The same herbs can be infused two or three times. Stevia keeps its sweetness through several infusions.
Avoid it in the evening: maté contains xanthines, including caffeine and theobromine, which stimulate the central nervous system.

How it was consumed historically
For the Guaraní, maté was not simply a drink. It was the universal vehicle through which medicinal plants were administered: herbs and remedies were added according to the needs of the moment. Stevia found its natural place there, and not only for taste.
The elders observed that some members of the community suffered from a thirst that could never be quenched, persistent fatigue, and frequent urination.

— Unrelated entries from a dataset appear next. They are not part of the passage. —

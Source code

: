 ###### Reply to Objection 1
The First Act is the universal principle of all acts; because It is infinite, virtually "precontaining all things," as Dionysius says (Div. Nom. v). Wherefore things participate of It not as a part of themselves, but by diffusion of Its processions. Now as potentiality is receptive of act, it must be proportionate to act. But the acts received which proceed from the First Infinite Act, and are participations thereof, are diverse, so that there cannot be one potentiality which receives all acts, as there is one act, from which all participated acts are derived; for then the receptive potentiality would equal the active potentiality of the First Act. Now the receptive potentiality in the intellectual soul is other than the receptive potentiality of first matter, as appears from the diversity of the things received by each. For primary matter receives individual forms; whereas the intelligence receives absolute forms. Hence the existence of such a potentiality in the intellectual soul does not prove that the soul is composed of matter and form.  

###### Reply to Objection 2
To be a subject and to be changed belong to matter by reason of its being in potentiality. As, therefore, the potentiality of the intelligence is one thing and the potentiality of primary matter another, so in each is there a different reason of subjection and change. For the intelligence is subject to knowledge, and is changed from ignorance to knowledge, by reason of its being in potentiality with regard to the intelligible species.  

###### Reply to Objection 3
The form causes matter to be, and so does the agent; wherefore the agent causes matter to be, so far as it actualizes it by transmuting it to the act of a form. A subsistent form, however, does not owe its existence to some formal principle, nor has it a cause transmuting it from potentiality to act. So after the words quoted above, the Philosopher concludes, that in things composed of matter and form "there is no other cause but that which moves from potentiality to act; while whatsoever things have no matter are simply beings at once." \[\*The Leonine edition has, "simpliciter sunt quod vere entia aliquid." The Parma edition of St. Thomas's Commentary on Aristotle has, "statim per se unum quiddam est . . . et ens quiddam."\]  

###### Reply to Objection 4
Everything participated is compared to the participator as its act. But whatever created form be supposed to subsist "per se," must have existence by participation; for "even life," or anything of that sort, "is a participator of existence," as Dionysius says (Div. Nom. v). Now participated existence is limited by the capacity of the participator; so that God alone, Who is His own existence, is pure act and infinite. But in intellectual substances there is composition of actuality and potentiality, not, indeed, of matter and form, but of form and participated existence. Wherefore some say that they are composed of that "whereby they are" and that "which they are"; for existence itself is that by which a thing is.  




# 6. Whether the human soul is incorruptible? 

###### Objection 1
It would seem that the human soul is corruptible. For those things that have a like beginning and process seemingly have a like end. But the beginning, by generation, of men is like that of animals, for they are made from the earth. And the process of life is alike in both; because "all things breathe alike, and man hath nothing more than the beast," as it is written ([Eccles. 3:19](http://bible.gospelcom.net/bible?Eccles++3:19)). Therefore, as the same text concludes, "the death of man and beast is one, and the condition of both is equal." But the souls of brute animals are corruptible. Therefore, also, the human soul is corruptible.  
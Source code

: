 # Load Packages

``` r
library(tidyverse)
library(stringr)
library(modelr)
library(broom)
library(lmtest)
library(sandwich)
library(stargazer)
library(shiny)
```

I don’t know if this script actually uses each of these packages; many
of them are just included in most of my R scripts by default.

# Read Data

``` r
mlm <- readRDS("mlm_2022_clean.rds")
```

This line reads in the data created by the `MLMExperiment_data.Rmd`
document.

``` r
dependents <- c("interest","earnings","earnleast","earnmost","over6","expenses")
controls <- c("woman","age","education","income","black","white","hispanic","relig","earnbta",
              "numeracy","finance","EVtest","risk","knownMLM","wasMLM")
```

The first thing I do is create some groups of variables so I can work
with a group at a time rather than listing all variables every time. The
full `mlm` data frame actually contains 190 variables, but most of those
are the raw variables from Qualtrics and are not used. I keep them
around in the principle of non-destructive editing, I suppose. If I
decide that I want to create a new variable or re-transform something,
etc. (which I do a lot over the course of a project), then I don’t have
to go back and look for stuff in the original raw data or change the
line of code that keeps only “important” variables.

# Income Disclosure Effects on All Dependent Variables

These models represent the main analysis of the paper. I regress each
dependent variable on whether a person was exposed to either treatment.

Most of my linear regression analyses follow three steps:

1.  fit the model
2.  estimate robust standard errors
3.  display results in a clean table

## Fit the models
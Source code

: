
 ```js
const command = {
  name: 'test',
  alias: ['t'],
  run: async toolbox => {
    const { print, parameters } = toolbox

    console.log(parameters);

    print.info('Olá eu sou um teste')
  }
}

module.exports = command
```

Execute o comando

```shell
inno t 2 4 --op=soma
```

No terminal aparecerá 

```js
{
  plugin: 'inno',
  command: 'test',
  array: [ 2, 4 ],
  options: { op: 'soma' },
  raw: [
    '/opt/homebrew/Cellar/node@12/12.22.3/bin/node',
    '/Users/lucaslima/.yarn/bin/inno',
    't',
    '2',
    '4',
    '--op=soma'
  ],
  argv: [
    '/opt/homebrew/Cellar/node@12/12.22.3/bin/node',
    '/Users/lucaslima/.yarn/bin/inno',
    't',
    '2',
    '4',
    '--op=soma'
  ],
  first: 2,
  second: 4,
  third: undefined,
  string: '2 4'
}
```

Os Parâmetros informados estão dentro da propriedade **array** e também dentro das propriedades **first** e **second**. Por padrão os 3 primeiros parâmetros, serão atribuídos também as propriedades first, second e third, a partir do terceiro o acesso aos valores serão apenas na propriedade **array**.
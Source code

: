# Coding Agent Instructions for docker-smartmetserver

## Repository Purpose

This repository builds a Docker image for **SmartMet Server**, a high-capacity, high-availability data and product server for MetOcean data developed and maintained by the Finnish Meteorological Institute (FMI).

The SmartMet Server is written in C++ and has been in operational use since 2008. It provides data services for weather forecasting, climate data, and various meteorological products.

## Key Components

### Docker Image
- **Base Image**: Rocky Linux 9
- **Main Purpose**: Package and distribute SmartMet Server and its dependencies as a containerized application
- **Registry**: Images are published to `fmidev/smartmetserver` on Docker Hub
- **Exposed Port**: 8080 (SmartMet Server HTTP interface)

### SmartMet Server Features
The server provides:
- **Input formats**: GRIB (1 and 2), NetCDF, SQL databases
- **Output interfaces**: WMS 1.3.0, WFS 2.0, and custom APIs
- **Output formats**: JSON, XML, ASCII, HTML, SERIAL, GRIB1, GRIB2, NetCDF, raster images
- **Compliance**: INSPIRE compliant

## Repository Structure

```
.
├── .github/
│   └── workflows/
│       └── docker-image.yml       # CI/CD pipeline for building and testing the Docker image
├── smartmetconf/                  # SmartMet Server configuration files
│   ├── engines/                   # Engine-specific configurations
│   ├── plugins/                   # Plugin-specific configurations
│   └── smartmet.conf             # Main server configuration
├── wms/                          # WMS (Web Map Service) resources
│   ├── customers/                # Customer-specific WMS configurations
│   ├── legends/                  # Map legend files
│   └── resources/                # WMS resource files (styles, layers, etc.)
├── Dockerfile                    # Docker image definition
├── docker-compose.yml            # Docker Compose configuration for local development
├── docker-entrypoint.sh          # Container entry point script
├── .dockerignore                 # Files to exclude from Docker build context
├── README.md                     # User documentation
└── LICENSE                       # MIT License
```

They did not know the word “diabetes,” but they knew the sweet plant that seemed to ease those troubles. Likewise, for headaches and dizziness that we would now associate with high blood pressure, or for bringing down fever, stevia leaves found their place in the gourd.
This blend, maté and ka'a he'ê, was not understood as a medical recipe in the strict sense. It was a daily practice, woven into the social and spiritual life of the people. Maté was shared in a circle, a symbol of connection between the living and the ancestors. Adding stevia extended that gesture of collective care.
The Swiss botanist Moisés Santiago Bertoni, who officially classified the plant in 1899, was one of the first Europeans to document these uses: practices that had existed long before his arrival.
This article is cultural and historical in nature. Stevia and maté are not medicines. For any health concern, consult a qualified health professional.